Они проникали друг в друга медленно и бережно, с каждым слитным движением все больше объединяясь. В каждом стоне, вздохе, жесте они становились единым и цельным, без единого изъяна и неправильности.
Коста впускал ее в себя так глубоко, так близко к сокровенному, как никого и никогда, Катя отдавала ему все самое себя без остатка — как никому и никогда. Слабый лунный свет скользил по ее молочно-белой весенней коже, и Коста видел в ней настоящего ангела в обрамлении его собственных белоперых крыльев.
— Останься здесь, со мной…
— Останусь.
— Не только сегодня. Оставайся и завтра, и послезавтра, и потом тоже…
— Нет.
Коста приподнялся на локте, заглянул в ее умоляющие глаза.
— Я не могу, не хочу, не буду рисковать тобой. Ты — единственное, что у меня есть. Единственное, что делает меня живым. Но у меня есть долг, и этот долг убьет тебя, если я буду слишком близко. Те, кто хочет до меня добраться, не остановятся ни перед чем.
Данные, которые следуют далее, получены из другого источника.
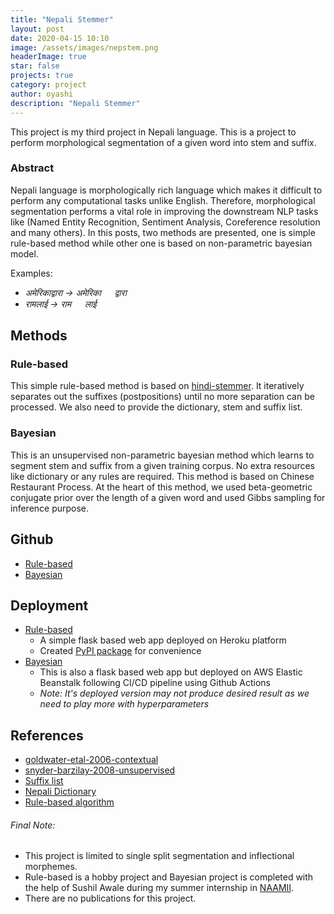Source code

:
 ```yaml
---
title: "Nepali Stemmer"
layout: post
date: 2020-04-15 10:10
image: /assets/images/nepstem.png
headerImage: true
star: false
projects: true
category: project
author: oyashi
description: "Nepali Stemmer"
---
```

This project is my third project in Nepali language. This is a project 
to perform morphological segmentation of a given word into stem and suffix.

### Abstract
Nepali language is morphologically rich language which makes it difficult to perform
any computational tasks unlike English. Therefore, morphological segmentation performs
a vital role in improving the downstream NLP tasks like (Named Entity Recognition, Sentiment 
Analysis, Coreference resolution and many others). In this posts, two methods are presented, one
is simple rule-based method while other one is based on non-parametric bayesian model.

Examples:
* *अमेरिकाद्वारा -> अमेरिका   द्वारा*
* *रामलाई -> राम   लाई*


## Methods
### Rule-based
This simple rule-based method is based on [hindi-stemmer](https://github.com/sainimohit23/hindi-stemmer).
It iteratively separates out the suffixes (postpositions) until no more separation can be processed.
We also need to provide the dictionary, stem and suffix list.

### Bayesian
This is an unsupervised non-parametric bayesian method which learns to segment stem and suffix from
a given training corpus. No extra resources like dictionary or any rules are required. This method is
based on Chinese Restaurant Process. At the heart of this method, we used beta-geometric conjugate prior over 
the length of a given word and used Gibbs sampling for inference purpose.


## Github
- [Rule-based](https://github.com/oya163/nepali-stemmer)
- [Bayesian](https://github.com/oya163/gibbs)


## Deployment
- [Rule-based](https://nepali-stemmer.herokuapp.com/)
    * A simple flask based web app deployed on Heroku platform
    * Created [PyPI package](https://pypi.org/project/nepali-stemmer/) for convenience
- [Bayesian](http://nepsegment.us-west-2.elasticbeanstalk.com/)
    * This is also a flask based web app but deployed on AWS Elastic Beanstalk following
    CI/CD pipeline using Github Actions
    * *Note: It's deployed version may not produce desired result as we need to play more with hyperparameters*

## References
- [goldwater-etal-2006-contextual](https://www.aclweb.org/anthology/P06-1085/)
- [snyder-barzilay-2008-unsupervised](https://www.aclweb.org/anthology/P08-1084/)
- [Suffix list](https://github.com/birat-bade/NepaliStemmer)
- [Nepali Dictionary](https://github.com/PraveshKoirala/stemmer)
- [Rule-based algorithm](https://github.com/sainimohit23/hindi-stemmer)


###### Final Note:
- This project is limited to single split segmentation and inflectional morphemes.
- Rule-based is a hobby project and Bayesian project is completed with the help of Sushil Awale 
during my summer internship in [NAAMII](https://www.naamii.com.np/).
- There are no publications for this project.
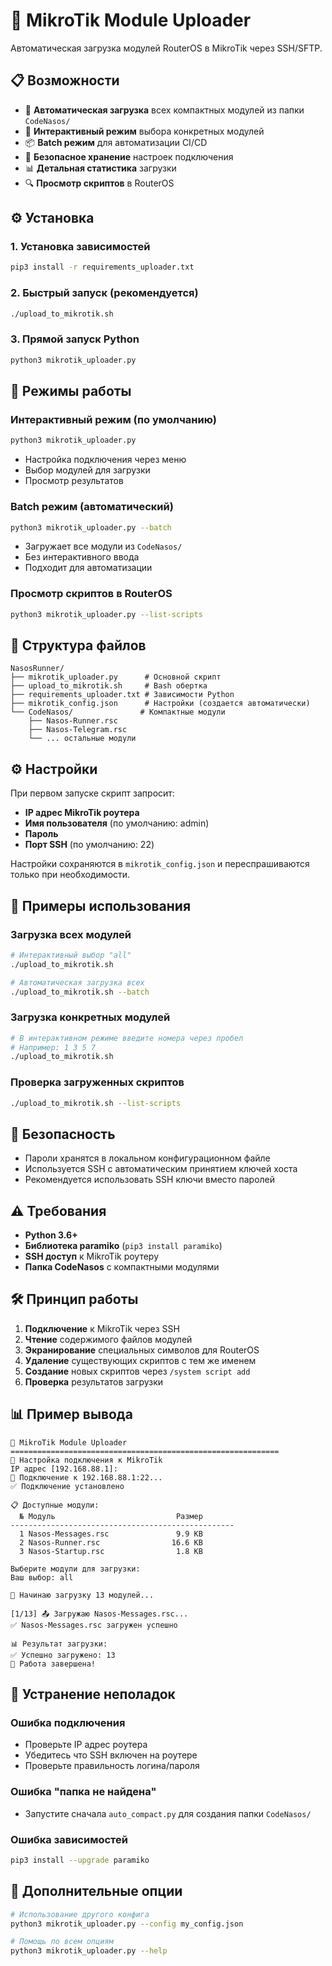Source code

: # 🤖 MikroTik Module Uploader

Автоматическая загрузка модулей RouterOS в MikroTik через SSH/SFTP.

## 📋 Возможности

- 🚀 **Автоматическая загрузка** всех компактных модулей из папки `CodeNasos/`
- 🎯 **Интерактивный режим** выбора конкретных модулей
- 📦 **Batch режим** для автоматизации CI/CD
- 🔐 **Безопасное хранение** настроек подключения
- 📊 **Детальная статистика** загрузки
- 🔍 **Просмотр скриптов** в RouterOS

## ⚙️ Установка

### 1. Установка зависимостей
```bash
pip3 install -r requirements_uploader.txt
```

### 2. Быстрый запуск (рекомендуется)
```bash
./upload_to_mikrotik.sh
```

### 3. Прямой запуск Python
```bash
python3 mikrotik_uploader.py
```

## 🔧 Режимы работы

### Интерактивный режим (по умолчанию)
```bash
python3 mikrotik_uploader.py
```
- Настройка подключения через меню
- Выбор модулей для загрузки
- Просмотр результатов

### Batch режим (автоматический)
```bash
python3 mikrotik_uploader.py --batch
```
- Загружает все модули из `CodeNasos/`
- Без интерактивного ввода
- Подходит для автоматизации

### Просмотр скриптов в RouterOS
```bash
python3 mikrotik_uploader.py --list-scripts
```

## 📁 Структура файлов

```
NasosRunner/
├── mikrotik_uploader.py      # Основной скрипт
├── upload_to_mikrotik.sh     # Bash обертка
├── requirements_uploader.txt # Зависимости Python
├── mikrotik_config.json      # Настройки (создается автоматически)
└── CodeNasos/               # Компактные модули
    ├── Nasos-Runner.rsc
    ├── Nasos-Telegram.rsc
    └── ... остальные модули
```

## ⚙️ Настройки

При первом запуске скрипт запросит:
- **IP адрес MikroTik роутера**
- **Имя пользователя** (по умолчанию: admin)
- **Пароль**
- **Порт SSH** (по умолчанию: 22)

Настройки сохраняются в `mikrotik_config.json` и переспрашиваются только при необходимости.

## 🚀 Примеры использования

### Загрузка всех модулей
```bash
# Интерактивный выбор "all"
./upload_to_mikrotik.sh

# Автоматическая загрузка всех
./upload_to_mikrotik.sh --batch
```

### Загрузка конкретных модулей
```bash
# В интерактивном режиме введите номера через пробел
# Например: 1 3 5 7
./upload_to_mikrotik.sh
```

### Проверка загруженных скриптов
```bash
./upload_to_mikrotik.sh --list-scripts
```

## 🔐 Безопасность

- Пароли хранятся в локальном конфигурационном файле
- Используется SSH с автоматическим принятием ключей хоста
- Рекомендуется использовать SSH ключи вместо паролей

## ⚠️ Требования

- **Python 3.6+**
- **Библиотека paramiko** (`pip3 install paramiko`)
- **SSH доступ** к MikroTik роутеру
- **Папка CodeNasos** с компактными модулями

## 🛠️ Принцип работы

1. **Подключение** к MikroTik через SSH
2. **Чтение** содержимого файлов модулей
3. **Экранирование** специальных символов для RouterOS
4. **Удаление** существующих скриптов с тем же именем
5. **Создание** новых скриптов через `/system script add`
6. **Проверка** результатов загрузки

## 📊 Пример вывода

```
🤖 MikroTik Module Uploader
============================================================
🔧 Настройка подключения к MikroTik
IP адрес [192.168.88.1]: 
🔗 Подключение к 192.168.88.1:22...
✅ Подключение установлено

📋 Доступные модули:
  № Модуль                           Размер
--------------------------------------------------
  1 Nasos-Messages.rsc               9.9 KB
  2 Nasos-Runner.rsc                16.6 KB
  3 Nasos-Startup.rsc                1.8 KB
  
Выберите модули для загрузки:
Ваш выбор: all

🚀 Начинаю загрузку 13 модулей...

[1/13] 📤 Загружаю Nasos-Messages.rsc...
✅ Nasos-Messages.rsc загружен успешно

📊 Результат загрузки:
✅ Успешно загружено: 13
🎉 Работа завершена!
```

## 🔧 Устранение неполадок

### Ошибка подключения
- Проверьте IP адрес роутера
- Убедитесь что SSH включен на роутере
- Проверьте правильность логина/пароля

### Ошибка "папка не найдена"
- Запустите сначала `auto_compact.py` для создания папки `CodeNasos/`

### Ошибка зависимостей
```bash
pip3 install --upgrade paramiko
```

## 📝 Дополнительные опции

```bash
# Использование другого конфига
python3 mikrotik_uploader.py --config my_config.json

# Помощь по всем опциям
python3 mikrotik_uploader.py --help
``` 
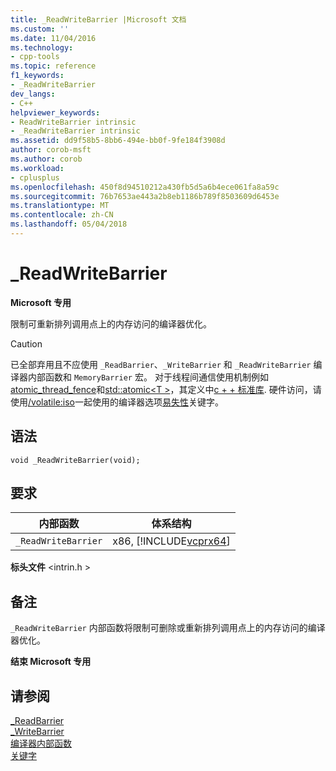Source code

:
 ```yaml
---
title: _ReadWriteBarrier |Microsoft 文档
ms.custom: ''
ms.date: 11/04/2016
ms.technology:
- cpp-tools
ms.topic: reference
f1_keywords:
- _ReadWriteBarrier
dev_langs:
- C++
helpviewer_keywords:
- ReadWriteBarrier intrinsic
- _ReadWriteBarrier intrinsic
ms.assetid: dd9f58b5-8bb6-494e-bb0f-9fe184f3908d
author: corob-msft
ms.author: corob
ms.workload:
- cplusplus
ms.openlocfilehash: 450f8d94510212a430fb5d5a6b4ece061fa8a59c
ms.sourcegitcommit: 76b7653ae443a2b8eb1186b789f8503609d6453e
ms.translationtype: MT
ms.contentlocale: zh-CN
ms.lasthandoff: 05/04/2018
---
```

# <a name="readwritebarrier"></a>_ReadWriteBarrier
**Microsoft 专用**  
  
 限制可重新排列调用点上的内存访问的编译器优化。  
  
> [!CAUTION]
>  已全部弃用且不应使用 `_ReadBarrier`、`_WriteBarrier` 和 `_ReadWriteBarrier` 编译器内部函数和 `MemoryBarrier` 宏。 对于线程间通信使用机制例如[atomic_thread_fence](../standard-library/atomic-functions.md#atomic_thread_fence)和[std::atomic\<T >](../standard-library/atomic.md)，其定义中[c + + 标准库](../standard-library/cpp-standard-library-reference.md). 硬件访问，请使用[/volatile:iso](../build/reference/volatile-volatile-keyword-interpretation.md)一起使用的编译器选项[易失性](../cpp/volatile-cpp.md)关键字。  
  
## <a name="syntax"></a>语法  
  
```  
void _ReadWriteBarrier(void);  
```  
  
## <a name="requirements"></a>要求  
  
|内部函数|体系结构|  
|---------------|------------------|  
|`_ReadWriteBarrier`|x86, [!INCLUDE[vcprx64](../assembler/inline/includes/vcprx64_md.md)]|  
  
 **标头文件** \<intrin.h >  
  
## <a name="remarks"></a>备注  
 `_ReadWriteBarrier` 内部函数将限制可删除或重新排列调用点上的内存访问的编译器优化。  
  
**结束 Microsoft 专用**  
  
## <a name="see-also"></a>请参阅  
 [_ReadBarrier](../intrinsics/readbarrier.md)   
 [_WriteBarrier](../intrinsics/writebarrier.md)   
 [编译器内部函数](../intrinsics/compiler-intrinsics.md)   
 [关键字](../cpp/keywords-cpp.md)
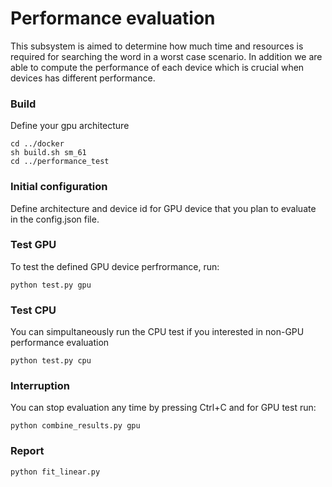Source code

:# Performance evaluation
This subsystem is aimed to determine how much time and resources is required for searching the word in a worst case scenario.
In addition we are able to compute the performance of each device which is crucial when devices has different performance.
### Build
Define your gpu architecture
```
cd ../docker
sh build.sh sm_61
cd ../performance_test
```

### Initial configuration
Define architecture and device id for GPU device that you plan to evaluate in the config.json file.

### Test GPU
To test the defined GPU device perfrormance, run:
```
python test.py gpu
```
### Test CPU
You can simpultaneously run the CPU test if you interested in non-GPU performance evaluation
```
python test.py cpu
```
### Interruption
You can stop evaluation any time by pressing Ctrl+C and for GPU test run:
```
python combine_results.py gpu
```

### Report
```
python fit_linear.py
```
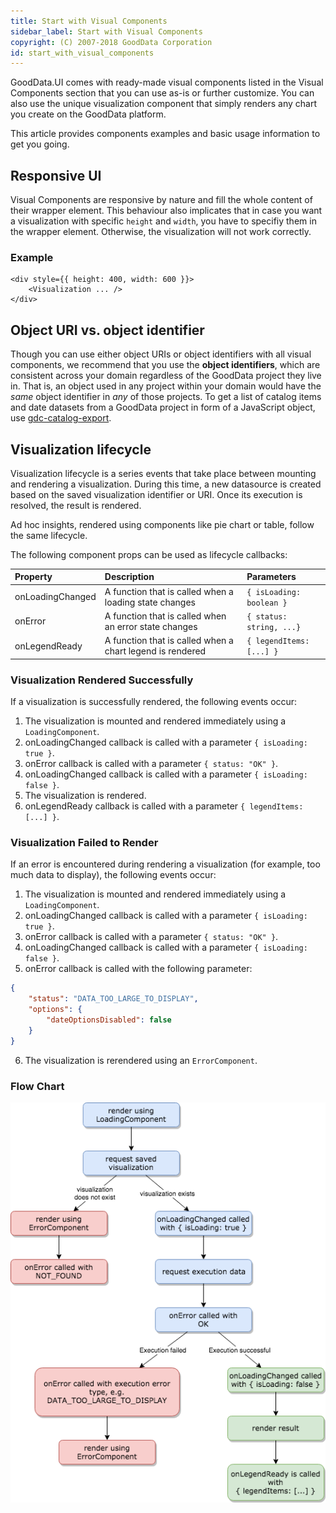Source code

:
 ```yaml
---
title: Start with Visual Components
sidebar_label: Start with Visual Components
copyright: (C) 2007-2018 GoodData Corporation
id: start_with_visual_components
---
```


GoodData.UI comes with ready-made visual components listed in the Visual Components section that you can use as-is or further customize. You can also use the unique visualization component that simply renders any chart you create on the GoodData platform.

This article provides components examples and basic usage information to get you going. 

## Responsive UI

Visual Components are responsive by nature and fill the whole content of their wrapper element. This behaviour also implicates that in case you want a visualization with specific `height` and `width`, you have to specifiy them in the wrapper element. Otherwise, the visualization will not work correctly.

### Example

```javacsript
<div style={{ height: 400, width: 600 }}>
    <Visualization ... />
</div>
```

## Object URI vs. object identifier

Though you can use either object URIs or object identifiers with all visual components, we recommend that you use the **object identifiers**, which are consistent across your domain regardless of the GoodData project they live in. That is, an object used in any project within your domain would have the _same_ object identifier in _any_ of those projects. To get a list of catalog items and date datasets from a GoodData project in form of a JavaScript object, use [gdc-catalog-export](gdc-catalog-export.md).

## Visualization lifecycle

Visualization lifecycle is a series events that take place between mounting and rendering a visualization. During this time, a new datasource is created based on the saved visualization identifier or URI. Once its execution is resolved, the result is rendered.

Ad hoc insights, rendered using components like pie chart or table, follow the same lifecycle.

The following component props can be used as lifecycle callbacks:

| Property | Description | Parameters |
| :--- | :--- | :--- |
| onLoadingChanged | A function that is called when a loading state changes | ```{ isLoading: boolean }``` |
| onError | A function that is called when an error state changes | ```{ status: string, ...}``` |
| onLegendReady  | A function that is called when a chart legend is rendered | ```{ legendItems: [...] }``` |

### Visualization Rendered Successfully

If a visualization is successfully rendered, the following events occur:

1. The visualization is mounted and rendered immediately using a ```LoadingComponent```.
2. onLoadingChanged callback is called with a parameter ```{ isLoading: true }```.
3. onError callback is called with a parameter ```{ status: "OK" }```.
4. onLoadingChanged callback is called with a parameter ```{ isLoading: false }```.
5. The visualization is rendered.
6. onLegendReady callback is called with a parameter ```{ legendItems: [...] }```.

### Visualization Failed to Render

If an error is encountered during rendering a visualization (for example, too much data to display), the following events occur:

1. The visualization is mounted and rendered immediately using a ```LoadingComponent```.
2. onLoadingChanged callback is called with a parameter ```{ isLoading: true }```.
3. onError callback is called with a parameter ```{ status: "OK" }```.
4. onLoadingChanged callback is called with a parameter ```{ isLoading: false }```.
5. onError callback is called with the following parameter:
```json
{
    "status": "DATA_TOO_LARGE_TO_DISPLAY",
    "options": {
        "dateOptionsDisabled": false
    }
}
```
6. The visualization is rerendered using an ```ErrorComponent```.

### Flow Chart

![Visualization lifecycle chart](assets/visualization_lifecycle.png "Visualization lifecycle chart")
<!-- https://drive.google.com/open?id=1sNjUcs9s0SOn68lIvVtIE3-edw6EMiY_ -->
А я… я не смогу жить, если из-за меня погибнешь ты. Понимаешь?
— Да… теперь ты хотя бы не говоришь, что ты сам для меня опасен. Это уже хорошо.
— Но я сам тоже для тебя опасен, — он резко помрачнел, сел на постели, подогнув одну ногу под себя.
«Я никогда не должен об этом забывать. Никто не знает, когда и почему я могу сорваться».
— Не говори так. Вообще об этом не говори! — она приподнялась, протянула к нему руки, обняла. — Не надо… не хочу сегодня что-нибудь портить… лучше иди сюда…
Разве он мог сопротивляться?
Это было месяц назад. С тех пор Коста не видел Катю, не приближался к ее дому, старался даже не думать о ней. Она может просить его не говорить — но его молчание ничего не изменит. Что бы не сделал с ним Закон, как бы не изменил его природу, гарантий все равно не было. Коста еще помнил, как содрогается от ужаса податливое молодое тело, как красива стекающая тонкими ручейками по нежной девичьей коже алая кровь, как прекрасна и несравненна предсмертная дрожь, когда можно сцеловывать с опухших, искусанных губ последний вдох… Он помнил, и эта память заставляла его дрожать от ужаса при одной мысли о том, что он когда-нибудь не удержит себя и… нет, нет, НЕТ! Даже думать об этом — невыносимо.